▶ _The task_
Only the pictures are to be left out, and the rest of the entries should be reproduced exactly.

▶ _Material provided_

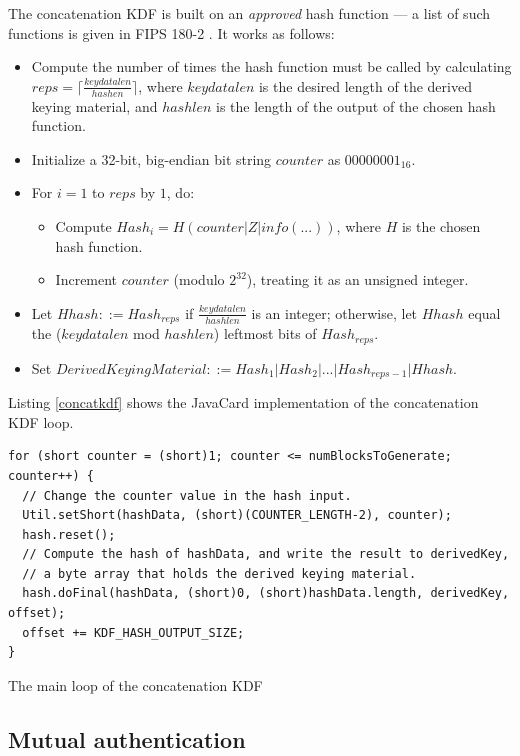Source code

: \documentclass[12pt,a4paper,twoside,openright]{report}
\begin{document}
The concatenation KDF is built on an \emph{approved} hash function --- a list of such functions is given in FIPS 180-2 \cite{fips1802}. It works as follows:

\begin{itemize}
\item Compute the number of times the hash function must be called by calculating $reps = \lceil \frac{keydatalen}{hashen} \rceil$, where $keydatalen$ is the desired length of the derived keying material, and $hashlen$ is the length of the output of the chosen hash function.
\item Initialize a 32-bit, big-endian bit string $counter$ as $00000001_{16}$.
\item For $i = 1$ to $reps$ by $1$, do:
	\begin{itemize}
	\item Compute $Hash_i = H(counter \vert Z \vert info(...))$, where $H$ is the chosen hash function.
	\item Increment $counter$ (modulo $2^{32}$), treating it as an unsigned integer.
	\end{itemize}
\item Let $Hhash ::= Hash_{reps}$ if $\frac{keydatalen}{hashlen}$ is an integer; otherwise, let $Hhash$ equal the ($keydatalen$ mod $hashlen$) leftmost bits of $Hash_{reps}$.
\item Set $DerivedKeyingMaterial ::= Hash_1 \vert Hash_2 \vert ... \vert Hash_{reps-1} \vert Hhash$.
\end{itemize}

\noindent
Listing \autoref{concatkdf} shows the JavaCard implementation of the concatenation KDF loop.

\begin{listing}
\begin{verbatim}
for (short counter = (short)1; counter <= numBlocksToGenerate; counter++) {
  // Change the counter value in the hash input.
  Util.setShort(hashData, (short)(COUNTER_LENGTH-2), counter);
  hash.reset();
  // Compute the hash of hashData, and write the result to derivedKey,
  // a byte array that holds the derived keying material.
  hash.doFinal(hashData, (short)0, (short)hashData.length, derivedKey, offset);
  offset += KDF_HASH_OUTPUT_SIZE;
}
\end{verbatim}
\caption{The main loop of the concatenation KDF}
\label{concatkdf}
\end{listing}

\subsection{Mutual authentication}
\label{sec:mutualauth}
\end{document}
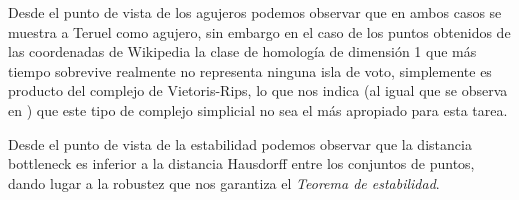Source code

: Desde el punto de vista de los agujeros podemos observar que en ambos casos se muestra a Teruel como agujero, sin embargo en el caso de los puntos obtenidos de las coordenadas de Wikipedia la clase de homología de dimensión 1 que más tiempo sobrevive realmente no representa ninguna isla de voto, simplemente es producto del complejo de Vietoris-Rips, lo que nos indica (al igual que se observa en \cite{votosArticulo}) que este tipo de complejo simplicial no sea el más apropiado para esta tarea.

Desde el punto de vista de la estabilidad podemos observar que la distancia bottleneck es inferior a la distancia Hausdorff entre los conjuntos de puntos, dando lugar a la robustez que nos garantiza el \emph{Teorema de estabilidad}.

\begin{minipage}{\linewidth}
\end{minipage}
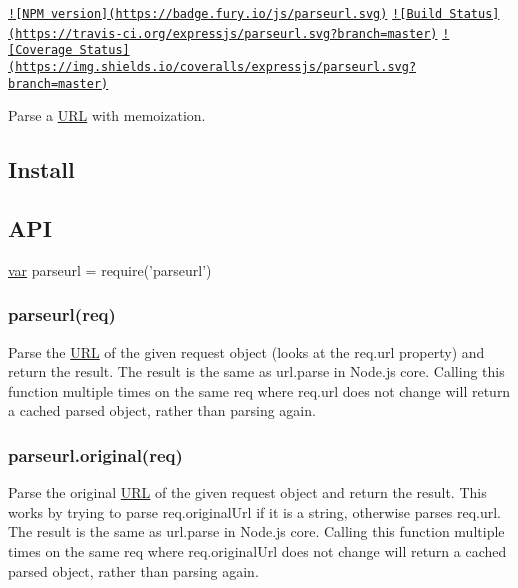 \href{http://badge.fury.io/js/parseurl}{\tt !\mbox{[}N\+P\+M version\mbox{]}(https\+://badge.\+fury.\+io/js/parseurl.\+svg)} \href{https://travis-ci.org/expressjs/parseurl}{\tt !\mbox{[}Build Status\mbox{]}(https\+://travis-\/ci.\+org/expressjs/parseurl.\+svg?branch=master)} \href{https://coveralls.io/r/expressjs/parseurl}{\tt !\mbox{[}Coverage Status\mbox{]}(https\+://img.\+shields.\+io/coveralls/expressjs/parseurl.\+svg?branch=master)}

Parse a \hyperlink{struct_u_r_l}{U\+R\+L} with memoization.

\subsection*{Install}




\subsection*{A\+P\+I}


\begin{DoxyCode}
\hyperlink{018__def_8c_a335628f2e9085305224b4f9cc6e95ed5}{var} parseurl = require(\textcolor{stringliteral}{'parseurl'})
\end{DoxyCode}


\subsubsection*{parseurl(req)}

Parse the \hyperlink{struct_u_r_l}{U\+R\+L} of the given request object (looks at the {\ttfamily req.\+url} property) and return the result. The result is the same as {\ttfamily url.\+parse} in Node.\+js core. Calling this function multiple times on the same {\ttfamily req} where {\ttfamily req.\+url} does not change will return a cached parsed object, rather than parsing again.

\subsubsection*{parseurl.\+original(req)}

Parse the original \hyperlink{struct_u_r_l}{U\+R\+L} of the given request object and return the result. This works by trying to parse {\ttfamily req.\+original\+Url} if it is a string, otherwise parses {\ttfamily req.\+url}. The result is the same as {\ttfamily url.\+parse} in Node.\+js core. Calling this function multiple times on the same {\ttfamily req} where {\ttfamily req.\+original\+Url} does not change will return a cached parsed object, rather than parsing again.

▶ _Exercise output_
Source code

: \documentclass[12pt,a4paper,twoside,openright]{report}
\begin{document}
The concatenation KDF is built on an \emph{approved} hash function --- a list of such functions is given in FIPS 180-2 \cite{fips1802}. It works as follows:

\begin{itemize}
\item Compute the number of times the hash function must be called by calculating $reps = \lceil \frac{keydatalen}{hashen} \rceil$, where $keydatalen$ is the desired length of the derived keying material, and $hashlen$ is the length of the output of the chosen hash function.
\item Initialize a 32-bit, big-endian bit string $counter$ as $00000001_{16}$.
\item For $i = 1$ to $reps$ by $1$, do:
	\begin{itemize}
	\item Compute $Hash_i = H(counter \vert Z \vert info(...))$, where $H$ is the chosen hash function.
	\item Increment $counter$ (modulo $2^{32}$), treating it as an unsigned integer.
	\end{itemize}
\item Let $Hhash ::= Hash_{reps}$ if $\frac{keydatalen}{hashlen}$ is an integer; otherwise, let $Hhash$ equal the ($keydatalen$ mod $hashlen$) leftmost bits of $Hash_{reps}$.
\item Set $DerivedKeyingMaterial ::= Hash_1 \vert Hash_2 \vert ... \vert Hash_{reps-1} \vert Hhash$.
\end{itemize}

\noindent
Listing \autoref{concatkdf} shows the JavaCard implementation of the concatenation KDF loop.

\begin{listing}
\begin{verbatim}
for (short counter = (short)1; counter <= numBlocksToGenerate; counter++) {
  // Change the counter value in the hash input.
  Util.setShort(hashData, (short)(COUNTER_LENGTH-2), counter);
  hash.reset();
  // Compute the hash of hashData, and write the result to derivedKey,
  // a byte array that holds the derived keying material.
  hash.doFinal(hashData, (short)0, (short)hashData.length, derivedKey, offset);
  offset += KDF_HASH_OUTPUT_SIZE;
}
\end{verbatim}
\caption{The main loop of the concatenation KDF}
\label{concatkdf}
\end{listing}

\subsection{Mutual authentication}
\label{sec:mutualauth}
\end{document}
Source code

: Desde el punto de vista de los agujeros podemos observar que en ambos casos se muestra a Teruel como agujero, sin embargo en el caso de los puntos obtenidos de las coordenadas de Wikipedia la clase de homología de dimensión 1 que más tiempo sobrevive realmente no representa ninguna isla de voto, simplemente es producto del complejo de Vietoris-Rips, lo que nos indica (al igual que se observa en \cite{votosArticulo}) que este tipo de complejo simplicial no sea el más apropiado para esta tarea.

Desde el punto de vista de la estabilidad podemos observar que la distancia bottleneck es inferior a la distancia Hausdorff entre los conjuntos de puntos, dando lugar a la robustez que nos garantiza el \emph{Teorema de estabilidad}.

\begin{minipage}{\linewidth}
\end{minipage}
 \href{http://badge.fury.io/js/parseurl}{\tt !\mbox{[}N\+P\+M version\mbox{]}(https\+://badge.\+fury.\+io/js/parseurl.\+svg)} \href{https://travis-ci.org/expressjs/parseurl}{\tt !\mbox{[}Build Status\mbox{]}(https\+://travis-\/ci.\+org/expressjs/parseurl.\+svg?branch=master)} \href{https://coveralls.io/r/expressjs/parseurl}{\tt !\mbox{[}Coverage Status\mbox{]}(https\+://img.\+shields.\+io/coveralls/expressjs/parseurl.\+svg?branch=master)}

Parse a \hyperlink{struct_u_r_l}{U\+R\+L} with memoization.

\subsection*{Install}




\subsection*{A\+P\+I}


\begin{DoxyCode}
\hyperlink{018__def_8c_a335628f2e9085305224b4f9cc6e95ed5}{var} parseurl = require(\textcolor{stringliteral}{'parseurl'})
\end{DoxyCode}


\subsubsection*{parseurl(req)}

Parse the \hyperlink{struct_u_r_l}{U\+R\+L} of the given request object (looks at the {\ttfamily req.\+url} property) and return the result. The result is the same as {\ttfamily url.\+parse} in Node.\+js core. Calling this function multiple times on the same {\ttfamily req} where {\ttfamily req.\+url} does not change will return a cached parsed object, rather than parsing again.

\subsubsection*{parseurl.\+original(req)}

Parse the original \hyperlink{struct_u_r_l}{U\+R\+L} of the given request object and return the result. This works by trying to parse {\ttfamily req.\+original\+Url} if it is a string, otherwise parses {\ttfamily req.\+url}. The result is the same as {\ttfamily url.\+parse} in Node.\+js core. Calling this function multiple times on the same {\ttfamily req} where {\ttfamily req.\+original\+Url} does not change will return a cached parsed object, rather than parsing again.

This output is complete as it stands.